When my family left the farm, I kept looking for more understanding about Native American life and peoples. No matter where we lived, I searched out classes. One university counselor, after looking at my many transcripts, asked if I was on the “Western Tour of Colleges.” Eventually, I found myself in graduate school at UCLA in the American Indian Studies department.

I have had many jobs in my life, classroom teacher, secretary, writer, genealogist, antiques dealer, desktop publisher, and even a nurse’s aide. However, working at the National Archives has been one of my favorites. There are nearly forty thousand cubic feet of original records in the room next to my office and I can search them any time I want. Seven thousand of those cubic feet contain Bureau of Indian Affairs records. I have the privilege of supervising students and volunteers who want to know how to search those records as well. My students and I have discovered countless historical facts not known by anyone before we stumbled upon them in the Archives. For us, the thrill of each new discovery is very much like walking on the moon.

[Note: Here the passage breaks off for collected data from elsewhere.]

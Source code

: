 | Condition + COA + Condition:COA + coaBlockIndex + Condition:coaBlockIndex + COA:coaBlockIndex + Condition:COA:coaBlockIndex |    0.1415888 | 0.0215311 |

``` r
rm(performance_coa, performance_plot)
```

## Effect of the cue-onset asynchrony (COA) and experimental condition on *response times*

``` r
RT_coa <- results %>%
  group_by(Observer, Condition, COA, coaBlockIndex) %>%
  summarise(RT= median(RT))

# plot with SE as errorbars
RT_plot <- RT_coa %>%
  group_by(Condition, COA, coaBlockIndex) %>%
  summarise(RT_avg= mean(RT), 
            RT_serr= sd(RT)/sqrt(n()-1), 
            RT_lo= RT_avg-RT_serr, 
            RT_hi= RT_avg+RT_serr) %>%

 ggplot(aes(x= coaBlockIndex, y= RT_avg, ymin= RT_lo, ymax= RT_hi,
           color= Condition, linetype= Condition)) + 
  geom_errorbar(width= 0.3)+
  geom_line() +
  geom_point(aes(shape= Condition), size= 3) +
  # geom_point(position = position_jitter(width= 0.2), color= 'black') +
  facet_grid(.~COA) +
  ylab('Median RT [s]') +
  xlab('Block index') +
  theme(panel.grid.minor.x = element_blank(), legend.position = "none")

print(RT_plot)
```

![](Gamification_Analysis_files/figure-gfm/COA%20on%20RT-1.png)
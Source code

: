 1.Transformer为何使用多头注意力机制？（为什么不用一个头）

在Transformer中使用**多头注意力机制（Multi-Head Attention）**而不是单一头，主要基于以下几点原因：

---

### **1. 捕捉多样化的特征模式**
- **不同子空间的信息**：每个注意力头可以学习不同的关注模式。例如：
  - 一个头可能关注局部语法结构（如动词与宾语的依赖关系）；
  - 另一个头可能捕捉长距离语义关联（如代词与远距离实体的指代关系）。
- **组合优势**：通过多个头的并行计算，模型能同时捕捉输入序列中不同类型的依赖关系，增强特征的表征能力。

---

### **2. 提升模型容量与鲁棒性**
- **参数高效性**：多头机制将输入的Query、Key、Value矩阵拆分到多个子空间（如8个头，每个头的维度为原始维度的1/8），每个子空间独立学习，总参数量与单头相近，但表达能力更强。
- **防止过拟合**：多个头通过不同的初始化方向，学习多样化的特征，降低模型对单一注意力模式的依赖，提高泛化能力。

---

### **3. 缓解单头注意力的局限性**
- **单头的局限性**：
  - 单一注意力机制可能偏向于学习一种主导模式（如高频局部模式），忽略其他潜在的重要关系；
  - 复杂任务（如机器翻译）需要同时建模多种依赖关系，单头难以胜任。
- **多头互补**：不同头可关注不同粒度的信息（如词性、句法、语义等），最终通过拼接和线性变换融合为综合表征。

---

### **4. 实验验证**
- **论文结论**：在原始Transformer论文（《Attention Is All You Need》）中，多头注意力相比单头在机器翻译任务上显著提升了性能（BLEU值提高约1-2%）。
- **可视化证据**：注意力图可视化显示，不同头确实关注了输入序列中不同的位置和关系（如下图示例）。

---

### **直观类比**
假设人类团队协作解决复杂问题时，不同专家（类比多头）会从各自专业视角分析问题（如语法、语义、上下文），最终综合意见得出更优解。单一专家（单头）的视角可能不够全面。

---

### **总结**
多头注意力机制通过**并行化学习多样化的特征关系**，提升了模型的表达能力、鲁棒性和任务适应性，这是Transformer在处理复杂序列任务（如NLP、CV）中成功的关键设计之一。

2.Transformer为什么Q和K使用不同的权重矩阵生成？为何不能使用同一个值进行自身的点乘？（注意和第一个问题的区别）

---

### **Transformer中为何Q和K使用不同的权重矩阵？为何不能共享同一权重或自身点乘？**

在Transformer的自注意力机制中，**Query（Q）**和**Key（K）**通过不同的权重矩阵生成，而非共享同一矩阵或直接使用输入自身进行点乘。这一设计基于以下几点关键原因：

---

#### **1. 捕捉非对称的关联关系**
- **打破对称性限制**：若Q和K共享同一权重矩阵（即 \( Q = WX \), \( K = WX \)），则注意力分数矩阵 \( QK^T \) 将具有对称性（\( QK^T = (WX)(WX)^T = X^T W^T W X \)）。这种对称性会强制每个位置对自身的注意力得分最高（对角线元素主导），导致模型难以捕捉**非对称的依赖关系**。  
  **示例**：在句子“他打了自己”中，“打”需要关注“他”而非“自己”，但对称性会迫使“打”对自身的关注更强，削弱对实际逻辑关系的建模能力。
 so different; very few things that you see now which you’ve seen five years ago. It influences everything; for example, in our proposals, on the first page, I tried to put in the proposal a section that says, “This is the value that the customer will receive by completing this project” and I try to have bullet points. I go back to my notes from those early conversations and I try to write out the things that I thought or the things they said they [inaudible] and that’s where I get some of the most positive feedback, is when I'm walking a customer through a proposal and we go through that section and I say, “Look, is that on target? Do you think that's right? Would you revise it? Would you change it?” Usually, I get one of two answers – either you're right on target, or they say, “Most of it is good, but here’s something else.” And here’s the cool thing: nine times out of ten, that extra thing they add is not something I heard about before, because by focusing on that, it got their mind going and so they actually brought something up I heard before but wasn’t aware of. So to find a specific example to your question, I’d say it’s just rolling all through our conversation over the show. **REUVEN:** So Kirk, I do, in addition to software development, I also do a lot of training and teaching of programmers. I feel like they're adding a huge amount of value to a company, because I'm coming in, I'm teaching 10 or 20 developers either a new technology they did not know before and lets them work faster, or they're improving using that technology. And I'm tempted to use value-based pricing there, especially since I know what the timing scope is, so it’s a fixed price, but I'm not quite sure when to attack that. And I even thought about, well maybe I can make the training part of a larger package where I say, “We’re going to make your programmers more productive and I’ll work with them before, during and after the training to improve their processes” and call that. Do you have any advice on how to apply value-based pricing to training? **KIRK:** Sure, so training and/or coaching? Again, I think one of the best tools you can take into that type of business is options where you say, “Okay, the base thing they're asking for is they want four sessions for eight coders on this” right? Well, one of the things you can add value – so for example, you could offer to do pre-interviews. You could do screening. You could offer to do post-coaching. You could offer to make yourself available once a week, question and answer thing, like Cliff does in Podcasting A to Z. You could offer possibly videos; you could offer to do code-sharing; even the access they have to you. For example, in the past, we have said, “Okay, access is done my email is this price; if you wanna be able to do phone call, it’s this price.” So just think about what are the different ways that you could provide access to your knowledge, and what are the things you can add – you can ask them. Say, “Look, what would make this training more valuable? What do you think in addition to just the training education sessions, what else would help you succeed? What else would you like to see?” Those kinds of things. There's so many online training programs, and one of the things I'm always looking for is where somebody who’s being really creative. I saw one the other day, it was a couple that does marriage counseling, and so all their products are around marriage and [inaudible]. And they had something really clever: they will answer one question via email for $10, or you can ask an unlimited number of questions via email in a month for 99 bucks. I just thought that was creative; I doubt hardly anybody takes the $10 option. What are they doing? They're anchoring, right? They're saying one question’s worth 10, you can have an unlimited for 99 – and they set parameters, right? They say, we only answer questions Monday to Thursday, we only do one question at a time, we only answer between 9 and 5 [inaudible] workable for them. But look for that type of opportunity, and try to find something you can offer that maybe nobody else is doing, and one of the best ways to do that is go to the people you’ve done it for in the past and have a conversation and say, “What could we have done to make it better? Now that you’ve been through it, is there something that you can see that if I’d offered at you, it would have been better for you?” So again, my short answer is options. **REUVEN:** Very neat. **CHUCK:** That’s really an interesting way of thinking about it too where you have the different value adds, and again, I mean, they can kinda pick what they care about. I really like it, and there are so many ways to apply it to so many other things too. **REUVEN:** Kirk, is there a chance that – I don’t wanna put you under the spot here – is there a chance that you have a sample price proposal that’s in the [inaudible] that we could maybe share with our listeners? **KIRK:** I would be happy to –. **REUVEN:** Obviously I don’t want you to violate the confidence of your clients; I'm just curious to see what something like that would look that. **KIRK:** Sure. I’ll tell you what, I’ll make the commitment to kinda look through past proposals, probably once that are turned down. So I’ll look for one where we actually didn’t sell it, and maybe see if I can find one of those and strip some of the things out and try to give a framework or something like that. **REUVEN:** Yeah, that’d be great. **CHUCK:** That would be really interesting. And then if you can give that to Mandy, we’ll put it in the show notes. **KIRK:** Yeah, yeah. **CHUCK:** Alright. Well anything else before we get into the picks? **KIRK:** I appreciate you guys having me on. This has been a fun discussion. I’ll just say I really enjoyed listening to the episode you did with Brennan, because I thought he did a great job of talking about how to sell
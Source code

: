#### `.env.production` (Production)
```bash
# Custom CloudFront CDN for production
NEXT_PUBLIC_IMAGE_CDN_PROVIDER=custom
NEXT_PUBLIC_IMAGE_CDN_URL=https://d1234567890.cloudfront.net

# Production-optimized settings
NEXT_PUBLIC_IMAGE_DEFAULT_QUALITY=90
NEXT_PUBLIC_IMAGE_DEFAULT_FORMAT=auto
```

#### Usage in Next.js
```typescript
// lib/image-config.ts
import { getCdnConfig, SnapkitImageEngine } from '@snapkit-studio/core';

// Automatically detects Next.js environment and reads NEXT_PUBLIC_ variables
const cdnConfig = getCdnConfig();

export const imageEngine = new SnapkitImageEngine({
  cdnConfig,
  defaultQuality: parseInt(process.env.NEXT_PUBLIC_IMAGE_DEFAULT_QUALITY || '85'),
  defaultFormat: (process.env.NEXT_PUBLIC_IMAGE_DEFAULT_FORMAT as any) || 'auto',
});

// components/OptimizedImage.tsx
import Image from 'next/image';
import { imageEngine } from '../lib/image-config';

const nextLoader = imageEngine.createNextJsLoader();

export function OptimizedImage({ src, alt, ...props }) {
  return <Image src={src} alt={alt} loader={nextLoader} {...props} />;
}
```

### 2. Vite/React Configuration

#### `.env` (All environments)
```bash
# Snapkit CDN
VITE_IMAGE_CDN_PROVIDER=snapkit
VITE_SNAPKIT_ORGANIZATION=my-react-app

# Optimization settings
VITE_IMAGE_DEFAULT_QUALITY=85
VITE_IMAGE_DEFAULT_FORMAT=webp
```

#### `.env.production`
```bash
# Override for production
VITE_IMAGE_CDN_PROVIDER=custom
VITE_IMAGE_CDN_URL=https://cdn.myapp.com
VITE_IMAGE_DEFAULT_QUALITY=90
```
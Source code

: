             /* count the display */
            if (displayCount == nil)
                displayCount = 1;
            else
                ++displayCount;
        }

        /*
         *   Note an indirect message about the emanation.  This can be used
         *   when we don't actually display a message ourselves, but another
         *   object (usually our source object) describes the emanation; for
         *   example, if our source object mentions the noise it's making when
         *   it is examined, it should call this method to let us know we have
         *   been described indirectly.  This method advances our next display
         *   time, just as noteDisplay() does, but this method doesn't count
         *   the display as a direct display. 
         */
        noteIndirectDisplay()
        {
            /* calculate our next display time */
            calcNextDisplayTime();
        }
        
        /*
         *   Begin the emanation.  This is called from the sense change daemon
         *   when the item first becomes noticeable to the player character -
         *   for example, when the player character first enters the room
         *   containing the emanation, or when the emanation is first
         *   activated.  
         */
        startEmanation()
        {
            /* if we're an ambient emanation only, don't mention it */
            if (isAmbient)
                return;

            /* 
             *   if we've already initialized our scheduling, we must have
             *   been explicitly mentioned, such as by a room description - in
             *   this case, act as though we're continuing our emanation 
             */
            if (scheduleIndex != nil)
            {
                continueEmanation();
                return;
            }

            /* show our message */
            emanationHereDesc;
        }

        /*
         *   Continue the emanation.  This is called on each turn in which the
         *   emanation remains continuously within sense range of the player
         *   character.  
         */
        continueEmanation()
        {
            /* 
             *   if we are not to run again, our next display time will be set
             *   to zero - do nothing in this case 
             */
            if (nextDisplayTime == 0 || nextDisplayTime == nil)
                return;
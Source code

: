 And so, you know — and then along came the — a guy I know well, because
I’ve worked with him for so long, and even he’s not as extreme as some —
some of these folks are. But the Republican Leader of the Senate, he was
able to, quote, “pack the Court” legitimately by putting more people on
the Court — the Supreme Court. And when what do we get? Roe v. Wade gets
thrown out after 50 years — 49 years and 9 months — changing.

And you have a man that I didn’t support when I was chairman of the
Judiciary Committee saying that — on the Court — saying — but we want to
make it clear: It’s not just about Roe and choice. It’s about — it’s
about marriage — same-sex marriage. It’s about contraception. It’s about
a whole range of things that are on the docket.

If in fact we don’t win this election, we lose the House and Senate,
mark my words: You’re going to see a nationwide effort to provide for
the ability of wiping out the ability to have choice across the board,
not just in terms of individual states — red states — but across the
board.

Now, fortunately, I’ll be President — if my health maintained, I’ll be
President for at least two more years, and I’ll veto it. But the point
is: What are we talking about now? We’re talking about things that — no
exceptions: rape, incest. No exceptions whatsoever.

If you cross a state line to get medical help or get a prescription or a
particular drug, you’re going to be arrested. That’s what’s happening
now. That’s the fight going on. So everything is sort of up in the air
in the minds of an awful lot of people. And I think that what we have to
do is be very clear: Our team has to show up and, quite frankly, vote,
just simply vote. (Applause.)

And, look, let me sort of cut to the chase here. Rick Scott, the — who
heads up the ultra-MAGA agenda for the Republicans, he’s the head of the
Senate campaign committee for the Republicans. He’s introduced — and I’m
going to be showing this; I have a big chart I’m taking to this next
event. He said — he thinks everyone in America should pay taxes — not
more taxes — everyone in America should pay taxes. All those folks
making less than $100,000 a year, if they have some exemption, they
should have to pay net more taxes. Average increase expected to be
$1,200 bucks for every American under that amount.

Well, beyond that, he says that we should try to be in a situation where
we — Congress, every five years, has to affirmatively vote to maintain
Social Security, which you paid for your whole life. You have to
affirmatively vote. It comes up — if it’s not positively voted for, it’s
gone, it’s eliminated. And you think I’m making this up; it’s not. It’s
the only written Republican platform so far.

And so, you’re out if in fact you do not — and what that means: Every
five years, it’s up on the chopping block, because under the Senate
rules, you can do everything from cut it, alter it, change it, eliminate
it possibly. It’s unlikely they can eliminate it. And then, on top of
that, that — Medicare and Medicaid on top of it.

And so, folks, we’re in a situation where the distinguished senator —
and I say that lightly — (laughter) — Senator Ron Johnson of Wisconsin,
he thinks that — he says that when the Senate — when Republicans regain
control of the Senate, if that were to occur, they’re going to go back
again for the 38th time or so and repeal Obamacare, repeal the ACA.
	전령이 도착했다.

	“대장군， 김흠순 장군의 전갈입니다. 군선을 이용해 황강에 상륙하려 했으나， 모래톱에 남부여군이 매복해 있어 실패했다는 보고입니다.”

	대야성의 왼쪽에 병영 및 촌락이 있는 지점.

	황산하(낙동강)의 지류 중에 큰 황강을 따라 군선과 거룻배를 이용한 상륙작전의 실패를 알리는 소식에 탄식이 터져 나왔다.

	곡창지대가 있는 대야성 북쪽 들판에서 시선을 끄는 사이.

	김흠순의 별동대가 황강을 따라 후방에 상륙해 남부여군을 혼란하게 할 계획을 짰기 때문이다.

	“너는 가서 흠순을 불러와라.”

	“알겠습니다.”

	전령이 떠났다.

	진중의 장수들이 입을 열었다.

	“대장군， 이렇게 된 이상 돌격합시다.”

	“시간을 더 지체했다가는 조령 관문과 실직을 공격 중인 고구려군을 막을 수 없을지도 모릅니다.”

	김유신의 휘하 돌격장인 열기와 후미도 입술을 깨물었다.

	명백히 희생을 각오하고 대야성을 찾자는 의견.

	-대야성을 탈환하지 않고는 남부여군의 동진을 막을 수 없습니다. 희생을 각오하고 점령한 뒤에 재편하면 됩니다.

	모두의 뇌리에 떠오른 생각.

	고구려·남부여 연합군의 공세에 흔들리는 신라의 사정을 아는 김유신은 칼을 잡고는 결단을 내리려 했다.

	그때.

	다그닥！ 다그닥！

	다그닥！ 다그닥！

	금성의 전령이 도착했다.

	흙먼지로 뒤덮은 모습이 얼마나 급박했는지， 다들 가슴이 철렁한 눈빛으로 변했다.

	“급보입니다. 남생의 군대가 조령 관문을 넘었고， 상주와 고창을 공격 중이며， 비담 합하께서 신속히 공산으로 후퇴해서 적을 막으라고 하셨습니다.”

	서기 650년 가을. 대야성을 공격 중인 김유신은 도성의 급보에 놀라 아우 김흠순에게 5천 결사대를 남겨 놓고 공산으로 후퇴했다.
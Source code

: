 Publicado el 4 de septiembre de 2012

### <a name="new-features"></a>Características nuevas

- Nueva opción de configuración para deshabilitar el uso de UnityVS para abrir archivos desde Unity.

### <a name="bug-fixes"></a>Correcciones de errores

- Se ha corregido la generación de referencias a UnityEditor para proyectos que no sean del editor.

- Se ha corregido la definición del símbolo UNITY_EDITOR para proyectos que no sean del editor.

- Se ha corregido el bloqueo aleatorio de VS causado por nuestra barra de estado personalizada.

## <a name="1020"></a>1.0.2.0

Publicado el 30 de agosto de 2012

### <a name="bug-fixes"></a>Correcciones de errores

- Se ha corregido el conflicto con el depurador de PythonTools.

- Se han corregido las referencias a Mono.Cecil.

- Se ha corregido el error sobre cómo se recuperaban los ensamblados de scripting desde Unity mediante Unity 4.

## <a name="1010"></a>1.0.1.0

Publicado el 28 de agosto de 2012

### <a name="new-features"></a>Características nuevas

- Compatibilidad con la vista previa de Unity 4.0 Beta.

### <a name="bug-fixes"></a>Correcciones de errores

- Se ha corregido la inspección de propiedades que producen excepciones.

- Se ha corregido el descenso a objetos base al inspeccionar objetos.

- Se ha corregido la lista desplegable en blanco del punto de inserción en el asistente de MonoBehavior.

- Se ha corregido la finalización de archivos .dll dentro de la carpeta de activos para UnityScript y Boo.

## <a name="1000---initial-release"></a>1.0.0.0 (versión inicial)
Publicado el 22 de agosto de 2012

Even as a graduate student, I was enamored with the endless possibilities lying in the gray acidfree boxes in the back of the Archives. At that time I discovered that by 1911 thousands of Cherokee Indians lived in 48 states and seven foreign countries, including what was then Syria (Buswell).

The Archives is all about exploration and discovery. One of my students discovered that the Bonneville Dam on the Columbia River between Oregon and Washington might have turned out to look like a sculpture of Paul Bunyan and his ox, Babe, had they not run short of funds. The records held schematics, drawings, and a photographed copy of a smallscale sculpture of Paul and his ox. We have many stories like this. The Archives stores the “permanent” records of the federal government. These are mostly papers from the desk files of government employees and administrators. Most of these records have not been touched for a hundred years or more.

4Photographs of the sketch and model of the proposed dam can be seen at Bonneville Office Correspondence and Reports, 1933-1940; Second Portland District Office; Records of the Office of the Chief of Engineers (RG 77)

I find it a great honor to be invited to participate in the production of the Honoring Tribal Legacies Handbook with such an esteemed group of scholars. I especially love sitting in a circle with them, listening to both ancient and modern oral histories, and being enveloped by their wonderful, infectious humor. I love to feel the special spirit that nearly always attends. I always feel honored to be invited to any gathering. I never feel out of place for very long. I usually talk too much and sometimes embarrass myself by saying really stupid things, but the group is always respectful. Their respect for individual diversity is obvious and palpable. I hope to become a little more like them every day. In my opinion, what we all need is respect for who we are, what we believe, and what we know. We need to seek for an understanding that reaches beyond our own experience, and to love our differences as much as we delight in our similarities.